‘Joined up approach’ needed for energy transition
An oil and gas trade body has called for an end to the stand-off between the Scottish and UK governments to ensure the sector takes a balanced, long-term approach to energy transition and safeguarding jobs.
A new offshore licensing round, which attracted more than 100 bids for acreage, has stirred division among those who are seeking a long term switch to clean energy and those demanding an immediate half to further developments in the region.
The North Sea Chapter of the International Association of Drilling Contractors (IADC) has urged the Scottish and UK Governments and all areas of the oil and gas industry to cooperate to better effect.
It comes in response to the North Sea Transition Authority (NSTA) stating “a wave of new opportunities” for the UK’s offshore supply chain will be created by projects following a study it conducted in conjunction with the Global Underwater Hub (GUH).
While backing the report’s general findings, with oil and gas supporting 75% of the UK’s energy requirements, the IADC believes a longer-term outlook is needed in order to secure jobs across the industry, stabilise the UK economy and ensure a safe transition to cleaner energy.
Darren Sutherland, chair of the IADC North Sea Chapter, said: “The oil and gas industry is aware of the environmental need to change the way the sector operates, however it is a process that is likely to take decades to achieve and will involve all areas of industry, including drilling contractors.
“The transition to cleaner energy has to be done safely, sensibly and securely in terms of the national economy, national energy supply and protection of jobs across the UK.
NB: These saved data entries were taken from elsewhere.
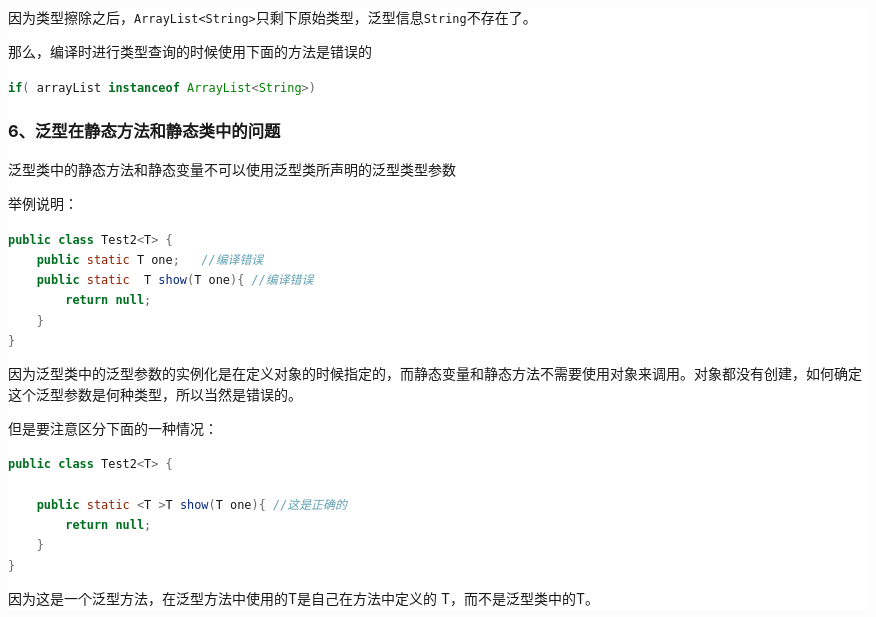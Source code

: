 因为类型擦除之后，`ArrayList<String>`只剩下原始类型，泛型信息`String`不存在了。

那么，编译时进行类型查询的时候使用下面的方法是错误的

```java
if( arrayList instanceof ArrayList<String>)
```

### 6、泛型在静态方法和静态类中的问题

泛型类中的静态方法和静态变量不可以使用泛型类所声明的泛型类型参数

举例说明：

```java
public class Test2<T> {    
    public static T one;   //编译错误    
    public static  T show(T one){ //编译错误    
        return null;    
    }    
}
```

因为泛型类中的泛型参数的实例化是在定义对象的时候指定的，而静态变量和静态方法不需要使用对象来调用。对象都没有创建，如何确定这个泛型参数是何种类型，所以当然是错误的。

但是要注意区分下面的一种情况：

```java
public class Test2<T> {    

    public static <T >T show(T one){ //这是正确的    
        return null;    
    }    
}
```

因为这是一个泛型方法，在泛型方法中使用的T是自己在方法中定义的 T，而不是泛型类中的T。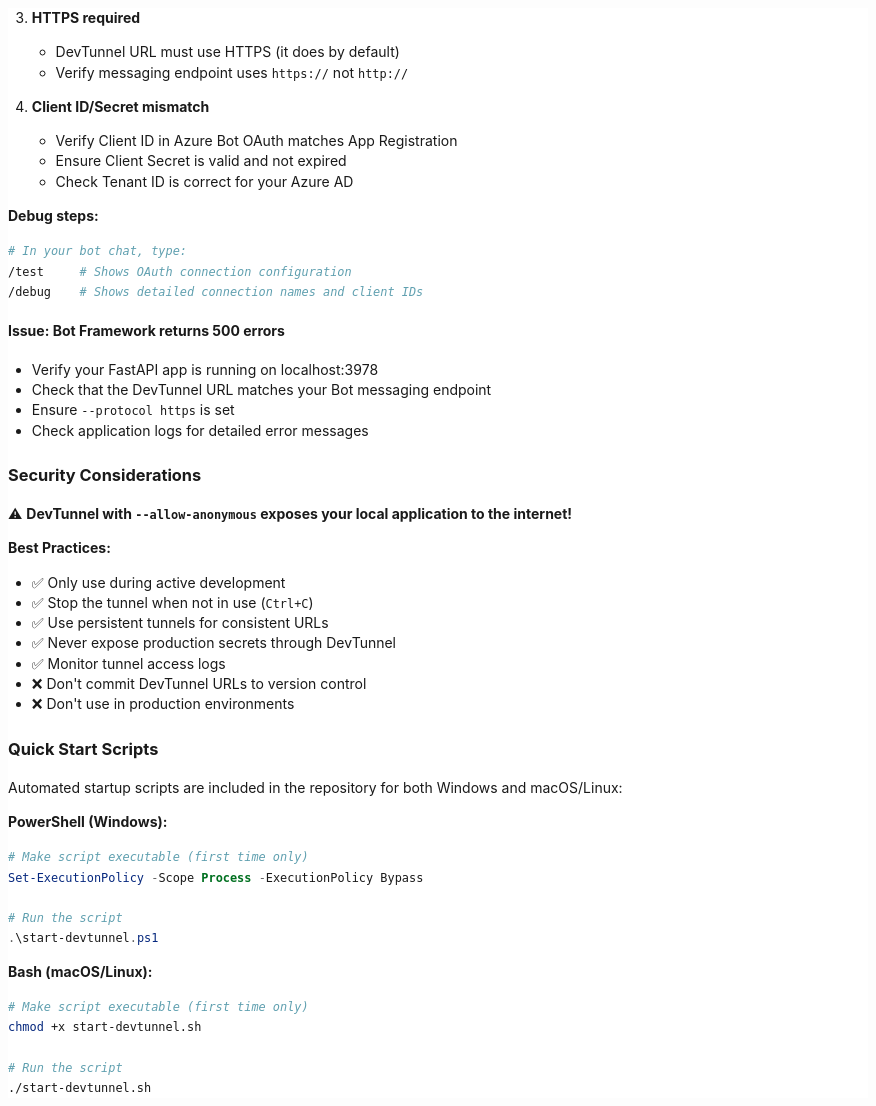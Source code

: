 3. **HTTPS required**
   - DevTunnel URL must use HTTPS (it does by default)
   - Verify messaging endpoint uses `https://` not `http://`

4. **Client ID/Secret mismatch**
   - Verify Client ID in Azure Bot OAuth matches App Registration
   - Ensure Client Secret is valid and not expired
   - Check Tenant ID is correct for your Azure AD

**Debug steps:**
```bash
# In your bot chat, type:
/test     # Shows OAuth connection configuration
/debug    # Shows detailed connection names and client IDs
```

#### Issue: Bot Framework returns 500 errors
- Verify your FastAPI app is running on localhost:3978
- Check that the DevTunnel URL matches your Bot messaging endpoint
- Ensure `--protocol https` is set
- Check application logs for detailed error messages

### Security Considerations

⚠️ **DevTunnel with `--allow-anonymous` exposes your local application to the internet!**

**Best Practices:**
- ✅ Only use during active development
- ✅ Stop the tunnel when not in use (`Ctrl+C`)
- ✅ Use persistent tunnels for consistent URLs
- ✅ Never expose production secrets through DevTunnel
- ✅ Monitor tunnel access logs
- ❌ Don't commit DevTunnel URLs to version control
- ❌ Don't use in production environments

### Quick Start Scripts

Automated startup scripts are included in the repository for both Windows and macOS/Linux:

**PowerShell (Windows):**
```powershell
# Make script executable (first time only)
Set-ExecutionPolicy -Scope Process -ExecutionPolicy Bypass

# Run the script
.\start-devtunnel.ps1
```

**Bash (macOS/Linux):**
```bash
# Make script executable (first time only)
chmod +x start-devtunnel.sh

# Run the script
./start-devtunnel.sh
```
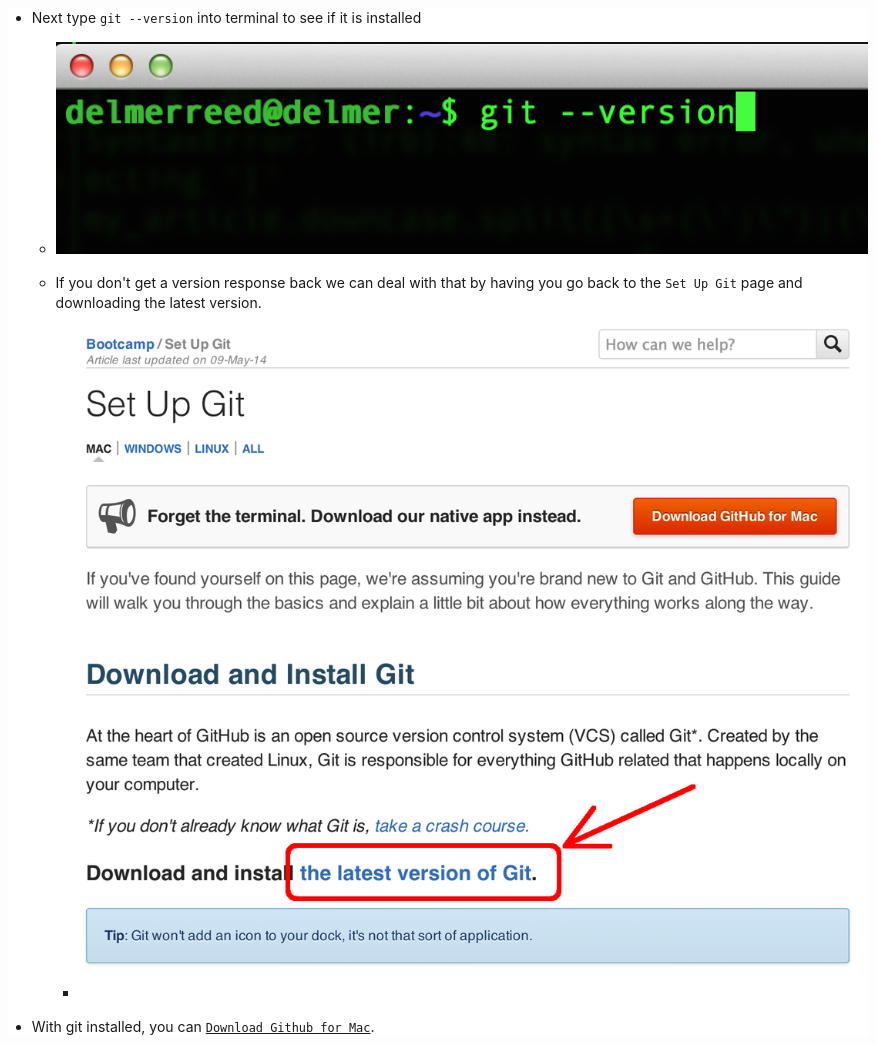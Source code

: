 

* Next type `git --version` into terminal to see if it is installed

	* <img src="git_check.png">

	* If you don't get a version response back we can deal with that by having you go back to the `Set Up Git` page and downloading the latest version.

		* <img src="setup_git_install.png">
* With git installed, you can [`Download Github for Mac`](https://central.github.com/mac/latest).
“This is not about individual organisations profiting from the transition, it’s about ensuring we have a viable sector and burgeoning economy which will benefit the whole country. Different organisations have different priorities, but the priority of all should be to look at the lifecycle of the transition and the wider impact it will have.”
He added: “The UK Net Zero Strategy states that energy security can be attained through a reduction in the requirement for imported fossil fuels. We believe the success of the transition can only be delivered by maintaining that security, which includes an active drilling and production programme on the UK Continental Shelf. “
Mr Sutherland said the offshore sector is expected to employ 200,000 in the UK over the next decade.
“The long term implications of changes in this industry make it vital to undertake this process at a pace that is cognisant of the job security and retraining required of this highly specialised workforce,” he says.
The call from the IADC follows Offshore Energies UK (OEUK) saying more support was needed for supply chain companies helping sustain oil and gas activity while the UK works towards producing low-carbon energy.
The IADC represents more than 800 drilling companies across the globe, including 14 contractors and more than 80 associates in the UKCS.
IADC regional director Stuart Clow said: “The North Sea continues to be a significant source of the UK’s energy supply, and drilling contractors are ready to work with operators and government to ensure that supply is not interrupted.
“The experience, knowledge and ingenuity of workers from the far north of Scotland to the south of England is driving the energy transition in a similar way that generations before them built the oil and gas industry into the crucial economic driver it has become.
“We are already seeing a migration of drilling rigs and equipment to other areas of the world which in turn reduces drilling and decommissioning capability in the North Sea and other areas.
“Data shows more than 30 jack-up rigs have migrated from Asia, the Americas and Europe to the Middle East over the past year.
“That is partly why encouraging business, responsibly developing all forms of energy and supporting the offshore supply chain in the North Sea are of the utmost importance.”